After the assembly, Val walked with a determined step after Capon, who was just ahead. Mr Wiley, the head of the science department – a dour, ruminating, forbidding man – could be seen keeping conspicuously close to the pale Capon, taking his elbow, whispering in his ear. Val was almost upon the headmaster when the stony-faced Wiley, a man of imposing stature, turned and led away the twittering headmaster, heading off Val’s approach.
Val stood alone on the path, cut. He turned about on his heel to hide his scowl – only to find Mr C standing close behind.
The folds of Mr C’s gown swayed.

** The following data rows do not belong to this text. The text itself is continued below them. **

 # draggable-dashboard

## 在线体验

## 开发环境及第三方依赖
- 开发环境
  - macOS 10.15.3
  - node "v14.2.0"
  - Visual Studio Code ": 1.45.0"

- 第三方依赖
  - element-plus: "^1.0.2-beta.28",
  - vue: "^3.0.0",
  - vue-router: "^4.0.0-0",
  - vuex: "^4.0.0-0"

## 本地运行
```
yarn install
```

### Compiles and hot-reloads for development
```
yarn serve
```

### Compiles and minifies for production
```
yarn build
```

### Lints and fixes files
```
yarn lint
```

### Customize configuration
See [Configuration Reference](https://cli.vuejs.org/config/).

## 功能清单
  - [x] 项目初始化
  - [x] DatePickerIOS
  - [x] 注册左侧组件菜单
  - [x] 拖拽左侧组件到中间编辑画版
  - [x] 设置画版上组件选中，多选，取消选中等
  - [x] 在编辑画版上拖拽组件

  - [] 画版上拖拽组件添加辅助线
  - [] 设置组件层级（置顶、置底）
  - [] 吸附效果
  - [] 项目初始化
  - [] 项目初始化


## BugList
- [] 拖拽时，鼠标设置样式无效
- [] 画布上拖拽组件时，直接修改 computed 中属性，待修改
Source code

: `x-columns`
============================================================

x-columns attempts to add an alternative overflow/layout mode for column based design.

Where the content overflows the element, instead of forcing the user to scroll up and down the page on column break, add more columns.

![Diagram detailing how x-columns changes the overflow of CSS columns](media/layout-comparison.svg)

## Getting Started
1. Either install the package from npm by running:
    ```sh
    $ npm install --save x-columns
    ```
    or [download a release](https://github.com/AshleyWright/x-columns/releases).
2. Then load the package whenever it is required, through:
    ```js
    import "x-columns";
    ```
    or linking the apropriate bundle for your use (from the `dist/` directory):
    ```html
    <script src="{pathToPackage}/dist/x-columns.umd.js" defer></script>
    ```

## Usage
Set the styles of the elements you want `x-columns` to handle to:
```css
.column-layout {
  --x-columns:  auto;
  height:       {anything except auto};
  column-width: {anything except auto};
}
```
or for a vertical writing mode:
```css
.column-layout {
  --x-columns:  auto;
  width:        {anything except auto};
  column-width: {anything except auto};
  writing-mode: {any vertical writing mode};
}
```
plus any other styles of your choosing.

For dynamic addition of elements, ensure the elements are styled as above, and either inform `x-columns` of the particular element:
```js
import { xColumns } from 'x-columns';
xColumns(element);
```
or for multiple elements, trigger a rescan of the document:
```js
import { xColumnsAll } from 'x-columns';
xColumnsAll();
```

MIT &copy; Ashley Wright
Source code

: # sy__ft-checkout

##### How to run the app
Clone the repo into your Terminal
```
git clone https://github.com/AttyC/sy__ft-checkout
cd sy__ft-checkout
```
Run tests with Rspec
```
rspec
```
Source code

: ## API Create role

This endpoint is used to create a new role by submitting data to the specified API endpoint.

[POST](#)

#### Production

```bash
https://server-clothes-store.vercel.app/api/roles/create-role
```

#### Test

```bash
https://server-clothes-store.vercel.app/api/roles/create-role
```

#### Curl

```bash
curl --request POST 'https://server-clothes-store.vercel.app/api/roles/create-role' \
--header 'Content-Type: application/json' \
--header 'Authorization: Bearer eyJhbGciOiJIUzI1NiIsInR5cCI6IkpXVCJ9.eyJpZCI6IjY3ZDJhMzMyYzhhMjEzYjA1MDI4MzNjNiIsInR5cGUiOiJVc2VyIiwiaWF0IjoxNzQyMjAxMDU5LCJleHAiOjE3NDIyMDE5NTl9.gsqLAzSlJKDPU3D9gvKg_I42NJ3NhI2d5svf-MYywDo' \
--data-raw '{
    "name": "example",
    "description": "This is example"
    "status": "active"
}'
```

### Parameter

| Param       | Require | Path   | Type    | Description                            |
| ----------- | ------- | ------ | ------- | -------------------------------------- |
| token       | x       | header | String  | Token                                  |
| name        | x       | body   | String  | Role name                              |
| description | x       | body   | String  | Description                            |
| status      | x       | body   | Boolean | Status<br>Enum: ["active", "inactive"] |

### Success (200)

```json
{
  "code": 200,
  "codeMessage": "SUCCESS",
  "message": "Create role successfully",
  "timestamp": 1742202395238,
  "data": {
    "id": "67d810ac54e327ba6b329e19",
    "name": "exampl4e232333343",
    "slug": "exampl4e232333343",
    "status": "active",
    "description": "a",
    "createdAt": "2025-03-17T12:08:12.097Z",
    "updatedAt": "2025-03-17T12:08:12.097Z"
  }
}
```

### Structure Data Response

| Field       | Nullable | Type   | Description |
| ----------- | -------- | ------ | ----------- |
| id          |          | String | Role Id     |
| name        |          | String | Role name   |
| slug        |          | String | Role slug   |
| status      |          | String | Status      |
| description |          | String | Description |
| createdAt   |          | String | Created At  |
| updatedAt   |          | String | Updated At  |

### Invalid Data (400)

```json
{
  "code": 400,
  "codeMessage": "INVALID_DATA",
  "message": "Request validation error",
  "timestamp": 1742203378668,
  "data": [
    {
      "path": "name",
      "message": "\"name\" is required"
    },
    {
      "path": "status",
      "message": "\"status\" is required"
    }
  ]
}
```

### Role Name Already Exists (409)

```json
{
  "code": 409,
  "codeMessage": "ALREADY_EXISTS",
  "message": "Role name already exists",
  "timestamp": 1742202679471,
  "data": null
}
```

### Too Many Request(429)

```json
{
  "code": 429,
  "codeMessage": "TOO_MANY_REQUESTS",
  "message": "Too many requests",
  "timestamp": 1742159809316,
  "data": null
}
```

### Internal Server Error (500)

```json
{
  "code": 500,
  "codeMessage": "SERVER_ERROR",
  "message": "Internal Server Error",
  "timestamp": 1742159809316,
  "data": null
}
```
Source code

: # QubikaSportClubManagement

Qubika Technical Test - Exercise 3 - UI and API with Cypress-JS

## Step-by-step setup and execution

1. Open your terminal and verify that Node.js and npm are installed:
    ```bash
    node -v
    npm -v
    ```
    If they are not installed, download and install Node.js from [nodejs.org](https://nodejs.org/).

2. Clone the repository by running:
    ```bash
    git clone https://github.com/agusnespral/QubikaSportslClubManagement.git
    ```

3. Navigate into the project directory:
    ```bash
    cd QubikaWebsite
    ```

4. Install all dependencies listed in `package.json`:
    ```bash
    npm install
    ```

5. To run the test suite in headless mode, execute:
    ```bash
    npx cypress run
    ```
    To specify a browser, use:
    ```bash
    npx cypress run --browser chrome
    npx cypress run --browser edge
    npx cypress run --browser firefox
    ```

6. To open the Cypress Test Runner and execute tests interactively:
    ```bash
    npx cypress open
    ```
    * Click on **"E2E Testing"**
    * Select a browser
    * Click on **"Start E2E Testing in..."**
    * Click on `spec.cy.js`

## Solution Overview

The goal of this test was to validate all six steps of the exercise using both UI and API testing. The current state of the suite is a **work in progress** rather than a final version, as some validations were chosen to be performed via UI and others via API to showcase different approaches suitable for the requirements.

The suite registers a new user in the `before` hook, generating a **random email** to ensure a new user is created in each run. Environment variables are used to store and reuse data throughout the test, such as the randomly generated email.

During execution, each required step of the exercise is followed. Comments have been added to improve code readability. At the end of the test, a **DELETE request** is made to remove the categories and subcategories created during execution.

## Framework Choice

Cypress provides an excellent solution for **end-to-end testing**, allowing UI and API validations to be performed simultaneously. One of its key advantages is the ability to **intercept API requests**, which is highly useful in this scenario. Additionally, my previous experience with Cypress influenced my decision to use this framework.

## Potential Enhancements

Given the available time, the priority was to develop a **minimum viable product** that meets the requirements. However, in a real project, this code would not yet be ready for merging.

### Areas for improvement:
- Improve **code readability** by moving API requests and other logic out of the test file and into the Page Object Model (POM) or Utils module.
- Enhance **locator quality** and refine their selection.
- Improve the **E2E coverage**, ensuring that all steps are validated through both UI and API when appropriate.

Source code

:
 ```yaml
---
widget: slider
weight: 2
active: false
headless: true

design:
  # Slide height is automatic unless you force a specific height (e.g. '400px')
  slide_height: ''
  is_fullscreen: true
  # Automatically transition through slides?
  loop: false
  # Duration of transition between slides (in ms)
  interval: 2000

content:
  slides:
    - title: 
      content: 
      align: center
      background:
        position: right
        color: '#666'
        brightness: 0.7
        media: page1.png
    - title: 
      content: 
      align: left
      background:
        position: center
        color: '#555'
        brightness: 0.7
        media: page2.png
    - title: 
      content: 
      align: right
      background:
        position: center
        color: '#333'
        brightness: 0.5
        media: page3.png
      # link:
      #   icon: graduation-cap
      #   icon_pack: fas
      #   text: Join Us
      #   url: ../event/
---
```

The minister might have been suppressing a grin.
‘You enjoyed seeing that, didn’t you?’ said Val.
‘You’re losing your touch,’ smirked the minister.
Val’s gob landed on Mr C’s beard.
17
That morning David bumped into Steven in the corridor outside a classroom. ‘How’s Peter?’ he asked. Peter was having surgery on his eye.
‘How would I know?’
‘Steven, what’s up?’
Steven blushed, and blurted words he must have rehearsed. ‘You’re strong, David. I’m not so strong. And you can go home at the end of the day. I have to live here.’
Then Steven pushed past.
While most of the school was in class, David had a free period, and wandered down to the gymnasium to collect some gear left mouldering in a locker. By the pool, despite it being winter, eight lines of first-formers, shivering and goosefleshed, waited in their Speedos to plunge into the water. David entered the building, climbed steps, and walked along a high gallery that led to the showers and change rooms. Below was the gymnasium floor, echoing and trembling with thuds. Skinny boys were dangling above mats, before plopping to the ground. More scaled a climbing wall, high above the floor. As he approached the change rooms he heard a ruckus; a master appeared with a little smile on his face. ‘There’re some high jinks going on in there,’ he grinned, and winked. Entering the change room, David saw a semicircle of first- or second-formers bent over with laughter. Two larger boys held down a small, writhing boy, and a third lad held a pornographic magazine above the captive. ‘Keep his eyes open!’ cried one excited spectator. ‘Look, it’s happening! He’s cracking one!’ Another boy, almost in tears with merriment, cried, ‘Show him the one with the horse! Look, look, he’s cracking one!’